Honorable Mention - Dean Blais, Bradley Center in Milwaukee and ESPN, March - Prior to the NCAA Division I Hockey Championship, the pundits wondered if Blais' speedy University of North Dakota team could deal with Boston University's physical, trapping game plan. Outmuscling and outhitting BU, UND continued their brilliant playoff run. Their checkers scored, their speedsters checked, and their 18-year old goalie stood tall. Blais restored glory to the Sioux hockey program, bringing a sixth NCAA title back to Grand Forks. Fans of the maroon-and-gold witnessing this all studied their dictionaries, unfamiliar with words like "coaching" and "national champions."

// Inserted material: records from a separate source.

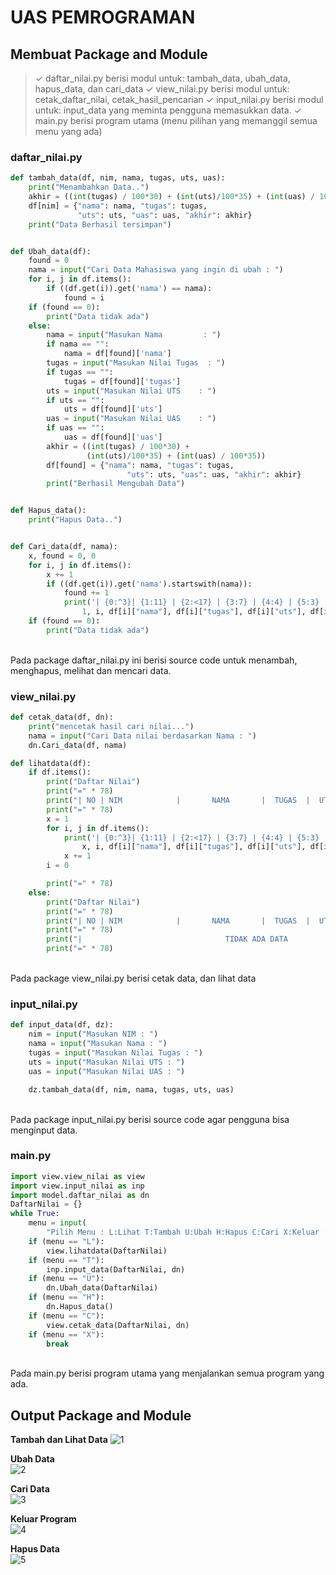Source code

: # UAS PEMROGRAMAN
## Membuat Package and Module

>✓ daftar_nilai.py berisi modul untuk: tambah_data, ubah_data, hapus_data, dan cari_data
✓ view_nilai.py berisi modul untuk: cetak_daftar_nilai, cetak_hasil_pencarian
✓ input_nilai.py berisi modul untuk: input_data yang meminta pengguna memasukkan data.
✓ main.py berisi program utama (menu pilihan yang memanggil semua menu yang ada)

### daftar_nilai.py
```python
def tambah_data(df, nim, nama, tugas, uts, uas):
    print("Menambahkan Data..")
    akhir = ((int(tugas) / 100*30) + (int(uts)/100*35) + (int(uas) / 100*35))
    df[nim] = {"nama": nama, "tugas": tugas,
               "uts": uts, "uas": uas, "akhir": akhir}
    print("Data Berhasil tersimpan")


def Ubah_data(df):
    found = 0
    nama = input("Cari Data Mahasiswa yang ingin di ubah : ")
    for i, j in df.items():
        if ((df.get(i)).get('nama') == nama):
            found = i
    if (found == 0):
        print("Data tidak ada")
    else:
        nama = input("Masukan Nama         : ")
        if nama == "":
            nama = df[found]['nama']
        tugas = input("Masukan Nilai Tugas  : ")
        if tugas == "":
            tugas = df[found]['tugas']
        uts = input("Masukan Nilai UTS    : ")
        if uts == "":
            uts = df[found]['uts']
        uas = input("Masukan Nilai UAS    : ")
        if uas == "":
            uas = df[found]['uas']
        akhir = ((int(tugas) / 100*30) +
                 (int(uts)/100*35) + (int(uas) / 100*35))
        df[found] = {"nama": nama, "tugas": tugas,
                          "uts": uts, "uas": uas, "akhir": akhir}
        print("Berhasil Mengubah Data")


def Hapus_data():
    print("Hapus Data..")


def Cari_data(df, nama):
    x, found = 0, 0
    for i, j in df.items():
        x += 1
        if ((df.get(i)).get('nama').startswith(nama)):
            found += 1
            print('| {0:^3}| {1:11} | {2:<17} | {3:7} | {4:4} | {5:3} | {6:6.2f} |'.format(
                1, i, df[i]["nama"], df[i]["tugas"], df[i]["uts"], df[i]["uas"], df[i]["akhir"]))
    if (found == 0):
        print("Data tidak ada")
```
\
Pada package daftar_nilai.py ini berisi source code untuk menambah, menghapus, melihat dan mencari data.


### view_nilai.py
```python
def cetak_data(df, dn):
    print("mencetak hasil cari nilai...")
    nama = input("Cari Data nilai berdasarkan Nama : ")
    dn.Cari_data(df, nama)

def lihatdata(df):
    if df.items():
        print("Daftar Nilai")
        print("=" * 78)
        print("| NO | NIM            |       NAMA       |  TUGAS  |  UTS  |  UAS  |  Akhir  |")
        print("=" * 78)
        x = 1
        for i, j in df.items():
            print('| {0:^3}| {1:11} | {2:<17} | {3:7} | {4:4} | {5:3} | {6:7.2f} |'.format(
                x, i, df[i]["nama"], df[i]["tugas"], df[i]["uts"], df[i]["uas"], df[i]["akhir"]))
            x += 1
        i = 0

        print("=" * 78)
    else:
        print("Daftar Nilai")
        print("=" * 78)
        print("| NO | NIM            |       NAMA       |  TUGAS  |  UTS  |  UAS  |  Akhir  |")
        print("=" * 78)
        print("|                                TIDAK ADA DATA                              |")
        print("=" * 78)
```
\
Pada package view_nilai.py berisi cetak data, dan lihat data

### input_nilai.py
```python
def input_data(df, dz):
    nim = input("Masukan NIM : ")
    nama = input("Masukan Nama : ")
    tugas = input("Masukan Nilai Tugas : ")
    uts = input("Masukan Nilai UTS : ")
    uas = input("Masukan Nilai UAS : ")

    dz.tambah_data(df, nim, nama, tugas, uts, uas)
```
\
Pada package input_nilai.py berisi source code agar pengguna bisa menginput data.


### main.py
```python
import view.view_nilai as view
import view.input_nilai as inp
import model.daftar_nilai as dn
DaftarNilai = {}
while True:
    menu = input(
        "Pilih Menu : L:Lihat T:Tambah U:Ubah H:Hapus C:Cari X:Keluar : ").capitalize()
    if (menu == "L"):
        view.lihatdata(DaftarNilai)
    if (menu == "T"):
        inp.input_data(DaftarNilai, dn)
    if (menu == "U"):
        dn.Ubah_data(DaftarNilai)
    if (menu == "H"):
        dn.Hapus_data()
    if (menu == "C"):
        view.cetak_data(DaftarNilai, dn)
    if (menu == "X"):
        break
```
\
Pada main.py berisi program utama yang menjalankan semua program yang ada.


## Output Package and Module

**Tambah dan Lihat Data**
![1](https://user-images.githubusercontent.com/116176746/212461846-48a5d619-98bd-4c13-ab6d-bf1c968e95df.png)

**Ubah Data**
\
![2](https://user-images.githubusercontent.com/116176746/212461894-955161e5-d0d8-4a08-8bfa-10307e437de0.png)

**Cari Data**
\
![3](https://user-images.githubusercontent.com/116176746/212461907-1012d65d-aef8-417b-ac54-0e17f2173a57.png)

**Keluar Program**
\
![4](https://user-images.githubusercontent.com/116176746/212461926-6c7308fc-c56e-4184-8bf1-ceb4d2d3fbaf.png)    

**Hapus Data**
\
![5](https://user-images.githubusercontent.com/116176746/212462902-f625e951-c91c-4c54-88f8-1eb4496a7fc4.png)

SHOOT THE PIANO PLAYER, TOO
In my face! I taunt Oasis, and then Noel Gallagher rises to the occasion with the following quote - which I have rarely seen in its entire class warfare-endorsing context:
"I don't like the queen. I don't believe in the monarchy or the royal family. I don't believe that the working people of England should have to pay their wages and pay the rent on their houses and pay for their kiddies to be brought up either. I think they should all be shot."
HARD CORE TROUBADOUR
I got Steve Earle's Train A Comin' (1995) and I Feel Alright (1996) as Christmas gifts. Both feature brilliant songwriting, gritty REAL vocals, and solid musicianship. Another cool thing about Earle are his liner notes: Train A Comin's greeting ends with "this ain't no part of no unplugged nothin' - God I hate MTV," while I Feel Alright's notes start with "When I was locked up..." I've spent a lot of time with these albums lately, they truly affected me...
I grabbed all my Honeydogs, Uncle Tupelo, Wilco, Son Volt, Jayhawks, and Whiskeytown discs and mailed them back to the respective alt.country artists that made 'em with a note saying: "Steve Earle makes you looks like little babies! Listen to the man and send some music back when you get it right!"

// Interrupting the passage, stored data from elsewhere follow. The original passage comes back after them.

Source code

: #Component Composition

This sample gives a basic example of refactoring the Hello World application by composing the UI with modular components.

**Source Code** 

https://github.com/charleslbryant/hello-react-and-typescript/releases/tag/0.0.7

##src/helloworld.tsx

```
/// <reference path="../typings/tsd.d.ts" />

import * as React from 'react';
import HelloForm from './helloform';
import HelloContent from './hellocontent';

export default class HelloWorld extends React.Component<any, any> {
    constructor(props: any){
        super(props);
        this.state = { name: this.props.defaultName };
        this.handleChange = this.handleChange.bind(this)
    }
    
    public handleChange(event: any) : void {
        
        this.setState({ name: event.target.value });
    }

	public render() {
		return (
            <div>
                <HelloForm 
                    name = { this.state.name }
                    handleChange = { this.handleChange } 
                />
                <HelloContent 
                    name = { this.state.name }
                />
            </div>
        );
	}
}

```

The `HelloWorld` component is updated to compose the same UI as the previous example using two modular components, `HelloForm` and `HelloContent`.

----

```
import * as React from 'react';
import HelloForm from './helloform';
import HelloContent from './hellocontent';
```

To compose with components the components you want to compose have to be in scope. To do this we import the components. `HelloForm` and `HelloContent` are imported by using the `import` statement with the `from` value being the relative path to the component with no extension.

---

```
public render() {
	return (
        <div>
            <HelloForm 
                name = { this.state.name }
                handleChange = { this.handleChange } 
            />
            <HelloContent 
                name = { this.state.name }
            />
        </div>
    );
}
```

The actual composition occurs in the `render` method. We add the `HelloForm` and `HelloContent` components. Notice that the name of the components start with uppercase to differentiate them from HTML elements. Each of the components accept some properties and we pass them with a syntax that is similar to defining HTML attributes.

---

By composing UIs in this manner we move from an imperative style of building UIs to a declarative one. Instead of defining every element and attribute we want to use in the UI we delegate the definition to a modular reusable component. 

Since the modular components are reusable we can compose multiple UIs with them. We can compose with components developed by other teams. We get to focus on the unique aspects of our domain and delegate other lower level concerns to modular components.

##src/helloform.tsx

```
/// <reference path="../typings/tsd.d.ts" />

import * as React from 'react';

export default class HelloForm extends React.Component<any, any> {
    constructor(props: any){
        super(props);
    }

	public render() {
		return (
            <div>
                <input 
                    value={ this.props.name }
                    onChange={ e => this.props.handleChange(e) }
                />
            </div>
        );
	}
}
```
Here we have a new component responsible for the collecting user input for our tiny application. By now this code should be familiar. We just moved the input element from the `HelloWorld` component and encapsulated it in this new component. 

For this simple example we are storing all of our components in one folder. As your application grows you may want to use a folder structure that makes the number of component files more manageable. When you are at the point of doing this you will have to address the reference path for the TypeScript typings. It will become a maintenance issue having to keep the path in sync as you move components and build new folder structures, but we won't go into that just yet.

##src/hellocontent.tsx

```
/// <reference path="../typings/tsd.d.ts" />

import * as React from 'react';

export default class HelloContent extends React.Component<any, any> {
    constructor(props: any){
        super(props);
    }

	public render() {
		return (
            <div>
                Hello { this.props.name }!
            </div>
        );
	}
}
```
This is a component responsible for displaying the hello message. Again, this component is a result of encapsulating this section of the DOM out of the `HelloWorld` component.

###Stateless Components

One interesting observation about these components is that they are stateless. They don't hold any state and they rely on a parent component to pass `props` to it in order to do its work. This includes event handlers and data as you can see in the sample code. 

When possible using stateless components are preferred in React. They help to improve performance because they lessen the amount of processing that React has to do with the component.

I wrote letters to Billie Joe Armstrong, Alex Chilton, that guy from Material Issue, and all other American singers I could think of who have faked British accents, saying: "Steve Earle eats you for breakfast! Put yer tea down and sing like the American you are, ya dork!" I mailed 'em, then remembered that the Material Issue guy killed himself and I felt kinda bad. Then I popped in I Feel Alright, and I felt alright. (Alex wrote back: "ironic words coming from somebody who named his zine after an album made by British guys who have spent thirty-plus years trying to sound American.")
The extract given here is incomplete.